As far as the big question that everybody asks, “How are you feeling???”, I’d say the honest answer has to be “like a lump.” I haven’t yet started exercising again, and I really think that’s what I need to do. I mean basic stuff, but at least something. Because I am logically a bit drained of energy throughout the day, and although my brain wants to work full speed, my body isn’t really translating that much further than “half speed.” So I end up feeling like a lazy lump, because I know there’s so much I want to do but I’m just not energized enough to do it. It’s not a depressed lump, I don’t think. I think it’s just an honest, body isn’t up to full speed yet lump. So I think I’m ready to get some exercise in and start working those endorphins. Usually, however, my answer to the big question of “How are you feeling???” is “Pretty good, thanks.” That’s a lot easier to explain.

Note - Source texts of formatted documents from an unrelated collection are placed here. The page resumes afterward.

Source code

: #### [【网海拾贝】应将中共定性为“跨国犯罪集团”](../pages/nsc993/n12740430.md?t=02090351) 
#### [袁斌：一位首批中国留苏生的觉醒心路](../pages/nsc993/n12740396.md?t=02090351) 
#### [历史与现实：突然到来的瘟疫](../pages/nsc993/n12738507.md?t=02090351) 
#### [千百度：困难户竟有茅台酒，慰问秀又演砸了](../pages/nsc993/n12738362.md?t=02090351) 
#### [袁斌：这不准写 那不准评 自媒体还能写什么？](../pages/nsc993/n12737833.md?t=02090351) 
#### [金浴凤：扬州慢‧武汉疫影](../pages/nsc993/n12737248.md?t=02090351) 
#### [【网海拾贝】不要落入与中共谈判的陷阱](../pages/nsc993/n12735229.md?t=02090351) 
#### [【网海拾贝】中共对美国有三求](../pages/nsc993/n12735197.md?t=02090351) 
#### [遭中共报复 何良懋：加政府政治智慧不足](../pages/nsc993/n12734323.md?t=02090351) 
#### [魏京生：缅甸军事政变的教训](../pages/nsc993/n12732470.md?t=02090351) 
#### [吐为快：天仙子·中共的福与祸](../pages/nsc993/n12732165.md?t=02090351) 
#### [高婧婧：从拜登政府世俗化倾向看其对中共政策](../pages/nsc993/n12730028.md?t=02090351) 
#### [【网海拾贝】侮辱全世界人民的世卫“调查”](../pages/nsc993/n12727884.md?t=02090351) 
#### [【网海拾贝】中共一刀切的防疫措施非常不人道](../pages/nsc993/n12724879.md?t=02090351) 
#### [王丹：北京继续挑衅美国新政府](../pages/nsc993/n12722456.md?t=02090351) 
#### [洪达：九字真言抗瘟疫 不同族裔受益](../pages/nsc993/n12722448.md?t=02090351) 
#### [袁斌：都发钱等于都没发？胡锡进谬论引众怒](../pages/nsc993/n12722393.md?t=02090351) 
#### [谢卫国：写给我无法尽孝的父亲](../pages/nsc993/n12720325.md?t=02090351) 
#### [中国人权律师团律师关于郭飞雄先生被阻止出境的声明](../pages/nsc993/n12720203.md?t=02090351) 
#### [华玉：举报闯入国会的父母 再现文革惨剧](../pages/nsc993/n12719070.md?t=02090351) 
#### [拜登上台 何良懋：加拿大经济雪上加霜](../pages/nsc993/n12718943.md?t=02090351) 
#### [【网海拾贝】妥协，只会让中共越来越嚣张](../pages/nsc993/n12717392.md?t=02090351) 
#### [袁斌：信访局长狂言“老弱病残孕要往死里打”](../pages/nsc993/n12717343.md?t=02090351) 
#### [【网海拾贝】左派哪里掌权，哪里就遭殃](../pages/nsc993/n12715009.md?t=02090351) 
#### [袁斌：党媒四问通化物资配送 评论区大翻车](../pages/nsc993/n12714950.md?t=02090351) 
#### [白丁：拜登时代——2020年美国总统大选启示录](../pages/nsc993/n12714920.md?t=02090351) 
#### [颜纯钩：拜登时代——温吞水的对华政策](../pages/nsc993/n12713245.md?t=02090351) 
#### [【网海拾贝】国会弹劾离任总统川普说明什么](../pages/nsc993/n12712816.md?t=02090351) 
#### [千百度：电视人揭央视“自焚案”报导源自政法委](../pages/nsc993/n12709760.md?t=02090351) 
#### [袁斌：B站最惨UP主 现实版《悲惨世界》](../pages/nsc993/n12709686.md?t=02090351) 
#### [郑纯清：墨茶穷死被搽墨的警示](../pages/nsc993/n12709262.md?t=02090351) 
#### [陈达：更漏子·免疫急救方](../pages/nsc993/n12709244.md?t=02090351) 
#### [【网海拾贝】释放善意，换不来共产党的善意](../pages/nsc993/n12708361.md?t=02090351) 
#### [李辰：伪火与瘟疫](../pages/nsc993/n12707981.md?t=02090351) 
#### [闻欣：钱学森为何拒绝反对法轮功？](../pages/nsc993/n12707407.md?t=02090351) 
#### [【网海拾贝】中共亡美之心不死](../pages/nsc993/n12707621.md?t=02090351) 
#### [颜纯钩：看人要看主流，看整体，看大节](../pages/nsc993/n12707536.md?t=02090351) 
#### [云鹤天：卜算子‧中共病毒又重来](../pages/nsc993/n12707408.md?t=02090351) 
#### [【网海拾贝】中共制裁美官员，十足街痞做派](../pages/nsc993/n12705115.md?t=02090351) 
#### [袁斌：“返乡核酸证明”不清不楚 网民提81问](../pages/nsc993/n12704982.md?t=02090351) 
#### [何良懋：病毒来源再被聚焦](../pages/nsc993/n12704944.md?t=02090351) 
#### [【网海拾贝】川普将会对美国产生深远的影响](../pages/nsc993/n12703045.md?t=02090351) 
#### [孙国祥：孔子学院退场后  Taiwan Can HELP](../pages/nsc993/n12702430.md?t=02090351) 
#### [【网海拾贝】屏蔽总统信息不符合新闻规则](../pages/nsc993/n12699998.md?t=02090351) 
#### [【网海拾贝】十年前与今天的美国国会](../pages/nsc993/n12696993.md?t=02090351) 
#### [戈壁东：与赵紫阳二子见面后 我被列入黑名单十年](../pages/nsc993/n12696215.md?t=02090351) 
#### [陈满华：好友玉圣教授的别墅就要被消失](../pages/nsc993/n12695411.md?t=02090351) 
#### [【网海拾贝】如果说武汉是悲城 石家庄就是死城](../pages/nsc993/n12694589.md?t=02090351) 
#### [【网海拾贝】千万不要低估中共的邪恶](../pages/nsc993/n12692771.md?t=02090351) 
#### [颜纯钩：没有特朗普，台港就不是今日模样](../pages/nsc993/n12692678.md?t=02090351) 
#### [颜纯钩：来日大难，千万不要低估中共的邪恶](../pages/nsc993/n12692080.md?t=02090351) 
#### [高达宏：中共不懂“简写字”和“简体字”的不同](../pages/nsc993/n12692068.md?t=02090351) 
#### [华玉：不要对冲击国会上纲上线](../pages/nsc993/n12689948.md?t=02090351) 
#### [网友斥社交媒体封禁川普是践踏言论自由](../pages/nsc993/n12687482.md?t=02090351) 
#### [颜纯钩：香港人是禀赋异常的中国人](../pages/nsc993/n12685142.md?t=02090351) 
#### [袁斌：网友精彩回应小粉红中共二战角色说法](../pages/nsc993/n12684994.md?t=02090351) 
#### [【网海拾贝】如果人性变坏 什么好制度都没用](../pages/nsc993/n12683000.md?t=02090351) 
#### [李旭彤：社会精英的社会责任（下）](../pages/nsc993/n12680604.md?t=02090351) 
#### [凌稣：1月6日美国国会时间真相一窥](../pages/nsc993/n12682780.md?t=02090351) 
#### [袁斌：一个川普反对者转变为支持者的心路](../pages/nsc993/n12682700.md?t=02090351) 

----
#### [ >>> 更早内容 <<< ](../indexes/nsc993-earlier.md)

And I think it’s notable that I can’t tell if I’ve covered everything or not in this update. That must mean that I’m not paying as much attention to it any more, which either points to progress or apathy. And I’m fairly sure it’s not apathy. Whatever.
So now, I’m off to bed. For those still offering up prayers and energy and thoughts, focus them all on a solid night’s sleep. Then you’ll really see me testing the limits of my smile.

3 comments
Comments feed for this article
March 21, 2007 at 9:59 am
Lynn
Hopefully you got all the sleep my brain & body refised to let me have last night. If you did, you are feeling fabulous!
March 22, 2007 at 8:17 am
Mesha
Hope you slept well!! It was soooooooooooooooooooooooooooooo great to see you at practice last night!!!!!!!!
March 22, 2007 at 8:19 pm
Mary Anne Silverman
Dave….What a very cool concept, having to “practice” smiling! I think we should ALL do that in solidarity with you. I’m doing it right now!
I was thinking that I always say that when people start grumbling, they’re really getting better. (Need I say more?)
Thanks for your note, and you are so very welcome. I’m very pleased that your outcome is such a positive one.
I would love to sit with you and Teri (who I’ve NEVER met) and Jasper and maybe have lunch one of these days. I’ll see if Donald can coordinate that one for us.
Meantime, keep up the great work.
When will you officially return to stand-up? I’d love to see you if it’s in a non-smoky venue. (I have awful asthma, and must have no cig smoke.) I hope you’ll post that on this blog for all of us fans.